• **Work request**: Where the word "indexes" shows up in the entries below, please copy the whole line.

(Records to process)

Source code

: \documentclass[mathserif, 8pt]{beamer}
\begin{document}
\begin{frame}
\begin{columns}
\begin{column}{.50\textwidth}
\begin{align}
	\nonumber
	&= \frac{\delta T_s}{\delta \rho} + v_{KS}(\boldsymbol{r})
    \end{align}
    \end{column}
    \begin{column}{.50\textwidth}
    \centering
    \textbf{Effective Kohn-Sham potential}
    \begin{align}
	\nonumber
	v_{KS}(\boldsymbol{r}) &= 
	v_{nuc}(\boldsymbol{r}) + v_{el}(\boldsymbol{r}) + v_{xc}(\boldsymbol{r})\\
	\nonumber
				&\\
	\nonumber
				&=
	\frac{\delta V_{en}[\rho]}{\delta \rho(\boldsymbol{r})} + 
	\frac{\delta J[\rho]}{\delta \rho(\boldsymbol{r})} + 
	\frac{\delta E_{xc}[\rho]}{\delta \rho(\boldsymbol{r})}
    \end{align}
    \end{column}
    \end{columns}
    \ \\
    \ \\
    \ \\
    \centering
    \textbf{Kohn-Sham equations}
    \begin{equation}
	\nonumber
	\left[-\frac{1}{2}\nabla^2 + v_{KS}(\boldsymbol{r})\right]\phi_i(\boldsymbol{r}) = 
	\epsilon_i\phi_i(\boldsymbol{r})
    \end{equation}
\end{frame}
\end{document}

(End Records to process)
(Records to process)

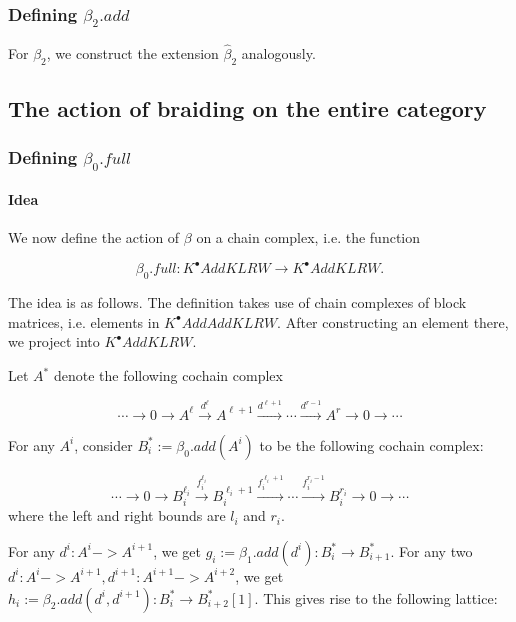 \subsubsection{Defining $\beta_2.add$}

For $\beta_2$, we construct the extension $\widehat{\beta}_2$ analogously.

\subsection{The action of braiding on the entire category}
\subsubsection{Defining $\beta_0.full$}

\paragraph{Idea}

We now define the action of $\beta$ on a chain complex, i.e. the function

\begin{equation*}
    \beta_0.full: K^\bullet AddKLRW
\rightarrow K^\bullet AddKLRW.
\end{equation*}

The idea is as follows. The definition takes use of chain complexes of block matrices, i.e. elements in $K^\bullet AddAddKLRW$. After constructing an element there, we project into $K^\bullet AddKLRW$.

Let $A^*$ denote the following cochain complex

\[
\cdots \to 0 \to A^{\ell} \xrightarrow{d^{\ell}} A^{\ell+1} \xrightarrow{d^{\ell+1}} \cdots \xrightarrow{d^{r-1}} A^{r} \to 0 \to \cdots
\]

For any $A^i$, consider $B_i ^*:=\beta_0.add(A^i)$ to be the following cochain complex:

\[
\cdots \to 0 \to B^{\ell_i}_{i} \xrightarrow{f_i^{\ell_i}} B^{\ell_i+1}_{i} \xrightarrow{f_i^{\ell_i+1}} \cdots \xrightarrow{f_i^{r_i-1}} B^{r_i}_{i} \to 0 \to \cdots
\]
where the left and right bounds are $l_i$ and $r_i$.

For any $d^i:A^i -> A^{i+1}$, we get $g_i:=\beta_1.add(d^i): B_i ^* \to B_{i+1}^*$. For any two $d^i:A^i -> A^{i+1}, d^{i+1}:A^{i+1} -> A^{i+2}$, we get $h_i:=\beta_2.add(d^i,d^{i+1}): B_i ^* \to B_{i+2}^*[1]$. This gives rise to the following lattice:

(End Records to process)
(Records to process)

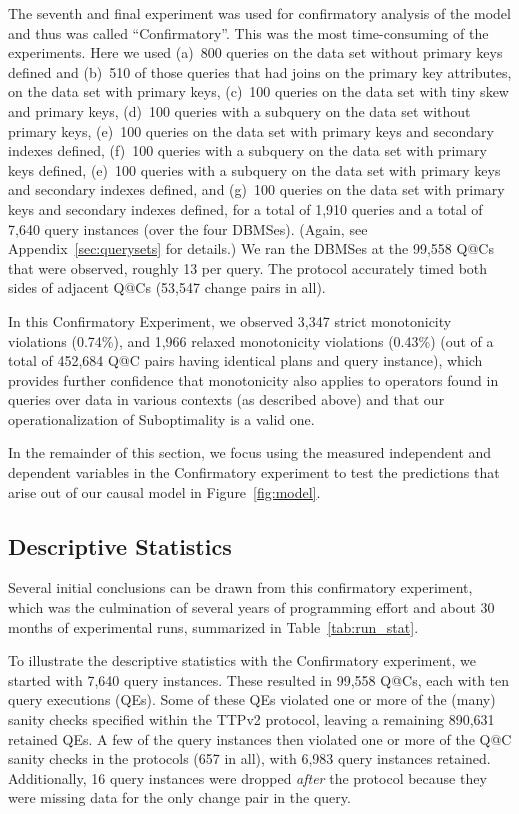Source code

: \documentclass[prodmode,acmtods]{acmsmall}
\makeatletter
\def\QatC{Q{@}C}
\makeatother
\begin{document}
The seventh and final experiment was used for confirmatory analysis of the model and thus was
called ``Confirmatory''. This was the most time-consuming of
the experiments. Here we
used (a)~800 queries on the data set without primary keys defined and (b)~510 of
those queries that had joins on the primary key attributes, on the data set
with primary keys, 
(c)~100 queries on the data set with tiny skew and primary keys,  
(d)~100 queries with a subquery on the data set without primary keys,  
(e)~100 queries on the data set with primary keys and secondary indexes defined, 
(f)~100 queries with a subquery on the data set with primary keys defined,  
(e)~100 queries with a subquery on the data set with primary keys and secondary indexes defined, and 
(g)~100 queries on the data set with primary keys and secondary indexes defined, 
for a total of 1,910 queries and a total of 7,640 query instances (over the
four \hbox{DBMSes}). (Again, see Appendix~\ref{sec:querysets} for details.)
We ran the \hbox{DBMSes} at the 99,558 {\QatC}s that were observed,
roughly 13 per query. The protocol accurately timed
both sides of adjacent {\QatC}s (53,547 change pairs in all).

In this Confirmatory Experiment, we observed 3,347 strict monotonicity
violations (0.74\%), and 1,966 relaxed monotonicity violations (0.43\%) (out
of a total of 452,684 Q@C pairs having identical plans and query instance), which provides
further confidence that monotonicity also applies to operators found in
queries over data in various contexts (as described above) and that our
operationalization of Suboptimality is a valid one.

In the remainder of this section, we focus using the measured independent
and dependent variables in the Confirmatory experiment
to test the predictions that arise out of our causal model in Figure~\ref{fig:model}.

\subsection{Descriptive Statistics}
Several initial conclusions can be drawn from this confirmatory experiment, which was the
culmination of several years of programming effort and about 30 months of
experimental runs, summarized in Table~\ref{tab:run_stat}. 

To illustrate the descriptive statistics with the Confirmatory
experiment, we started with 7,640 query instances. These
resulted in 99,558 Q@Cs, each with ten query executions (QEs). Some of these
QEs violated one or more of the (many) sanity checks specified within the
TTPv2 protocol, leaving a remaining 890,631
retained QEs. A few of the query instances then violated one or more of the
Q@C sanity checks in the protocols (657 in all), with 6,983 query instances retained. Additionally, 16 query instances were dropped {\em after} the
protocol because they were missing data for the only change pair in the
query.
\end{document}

(End Records to process)

• **Output of the exercise**:
(e)~100 queries on the data set with primary keys and secondary indexes defined, 
(e)~100 queries with a subquery on the data set with primary keys and secondary indexes defined, and 
(g)~100 queries on the data set with primary keys and secondary indexes defined, 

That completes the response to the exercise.